Que pour ces raisons et bien d'autres la rhétorique qui fait croire que les journaux suspendus sont ceux qui demeurent dans l'illégalité est purement mensongère parce qu'Aujourd'hui est bloqué dans son activité uniquement parce que deux de ses journalistes ont des cartes de journaliste de 2012,
Que dans les mêmes conditions des journaux comme Le Nouveau Réveil dont le rédacteur en chef n'avait pas renouvelé sa carte de journaliste professionnel et Le Temps dont le quota de journalistes professionnels n'était pas atteint ont tous les deux bénéficié d'une mise en demeure de deux semaines,
 
Que le CNP avait affirmé, pour justifier ses sanctions, que les journaux remplissant les 3/4 des obligations avaient été mis en demeure,
Que malgré ce qu'il fait croire, il n'y a aucune raison d'aller à pas pressés à la régularisation, y compris par la manière forte, soi-disant pour mieux protéger les journalistes contre des patrons véreux,
Qu'en définitive, le but du jeu est de mettre la presse bleue sous coupe réglée en la divisant dans un premier temps,
Que par ailleurs la mesure qui consiste à maintenir La Matinale proche du RDR et L'intelligent d'Abidjan pro-RHDP n'a qu'une visée évidente de rendre digeste cette mesure de liquidation de la presse bleue au moment où la perspective d'une libération de Gbagbo fait peur au régime qui veut couper tous les relais qui le propage,
 
Qu'étant donné que notre droit à la libre expression est menacée dans ce pays où pour exister il nous est commandé de servir de carpettes à M. Alassane Ouattara,
Je voudrais inviter tous nos lecteurs en particulier et l'opinion publique nationale et internationale en général à ne pas se laisser tromper.
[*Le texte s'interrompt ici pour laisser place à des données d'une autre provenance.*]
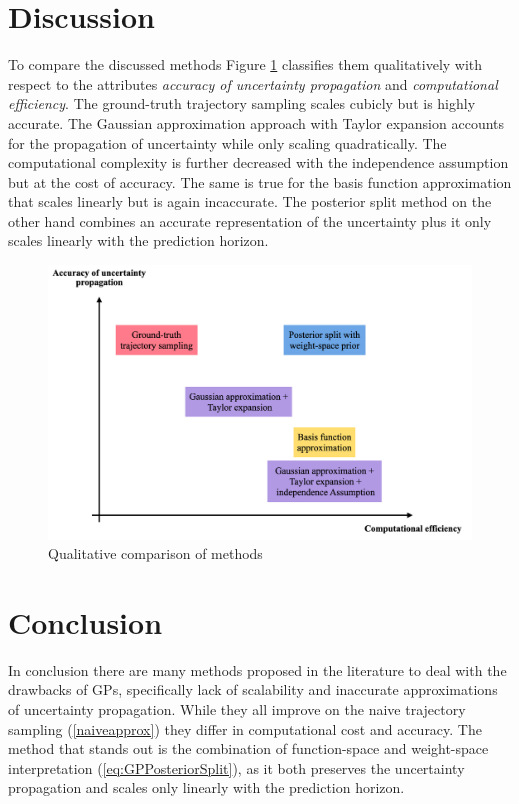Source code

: \section{Discussion}
To compare the discussed methods Figure \ref{f:Comparison} classifies them qualitatively with respect to the attributes \textit{accuracy of uncertainty propagation} and \textit{computational efficiency}. The ground-truth trajectory sampling scales cubicly but is highly accurate. The Gaussian approximation approach with Taylor expansion accounts for the propagation of uncertainty while only scaling quadratically. The computational complexity is further decreased with the independence assumption but at the cost of accuracy. The same is true for the basis function approximation that scales linearly but is again incaccurate. The posterior split method on the other hand combines an accurate representation of the uncertainty plus it only scales linearly with the prediction horizon.
\begin{figure}[ht]
        \centering
        \includegraphics[width=1.1\linewidth]{SoM_report_template/figures/Bildschirmfoto 2020-12-18 um 12.50.51.png}
        \caption[Qualitative comparison of methods]{\label{f:Comparison} Qualitative comparison of methods }
\end{figure}

\section{Conclusion}
In conclusion there are many methods proposed in the literature to deal with the drawbacks of GPs, specifically lack of scalability and inaccurate approximations of uncertainty propagation. While they all improve on the naive trajectory sampling (\ref{naiveapprox}) they differ in computational cost and accuracy. The method that stands out is the combination of function-space and weight-space interpretation (\ref{eq:GPPosteriorSplit}), as it both preserves the uncertainty propagation and scales only linearly with the prediction horizon. 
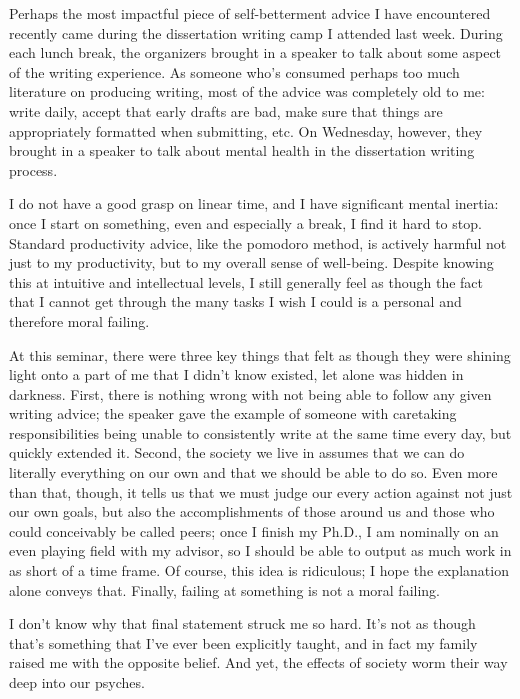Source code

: \documentclass[12pt]{article}
\renewcommand{\,}{\textsuperscript{,}}
\begin{document}
Perhaps the most impactful piece of self-betterment advice I have encountered recently came during the dissertation writing camp I attended last week.  
During each lunch break, the organizers brought in a speaker to talk about some aspect of the writing experience.  
As someone who's consumed perhaps too much literature on producing writing, most of the advice was completely old to me: write daily, accept that early drafts are bad, make sure that things are appropriately formatted when submitting, etc.  
On Wednesday, however, they brought in a speaker to talk about mental health in the dissertation writing process.

I do not have a good grasp on linear time, and I have significant mental inertia: once I start on something, even and especially a break, I find it hard to stop.  
Standard productivity advice, like the pomodoro method, is actively harmful not just to my productivity, but to my overall sense of well-being.  
Despite knowing this at intuitive and intellectual levels, I still generally feel as though the fact that I cannot get through the many tasks I wish I could is a personal and therefore moral failing.

At this seminar, there were three key things that felt as though they were shining light onto a part of me that I didn't know existed, let alone was hidden in darkness.  
First, there is nothing wrong with not being able to follow any given writing advice; the speaker gave the example of someone with caretaking responsibilities being unable to consistently write at the same time every day, but quickly extended it.  
Second, the society we live in assumes that we can do literally everything on our own and that we should be able to do so.  
Even more than that, though, it tells us that we must judge our every action against not just our own goals, but also the accomplishments of those around us and those who could conceivably be called peers; once I finish my Ph.D., I am nominally on an even playing field with my advisor, so I should be able to output as much work in as short of a time frame.  
Of course, this idea is ridiculous; I hope the explanation alone conveys that.  
Finally, failing at something is not a moral failing.

I don't know why that final statement struck me so hard.  
It's not as though that's something that I've ever been explicitly taught, and in fact my family raised me with the opposite belief.  
And yet, the effects of society worm their way deep into our psyches.
\end{document}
D'ailleurs pour lever cet équivoque, j'organiserai, dans les prochains jours, une conférence de presse pour démontrer, preuves à l'appui, que le journal Aujourd'hui est parfaitement en règle. Et que sa suspension ne peut être légalement justifiée par le fait que deux de ses journalistes n'ont pas renouvelé leur carte dont le numéro matricule est par ailleurs le même après chaque renouvellement.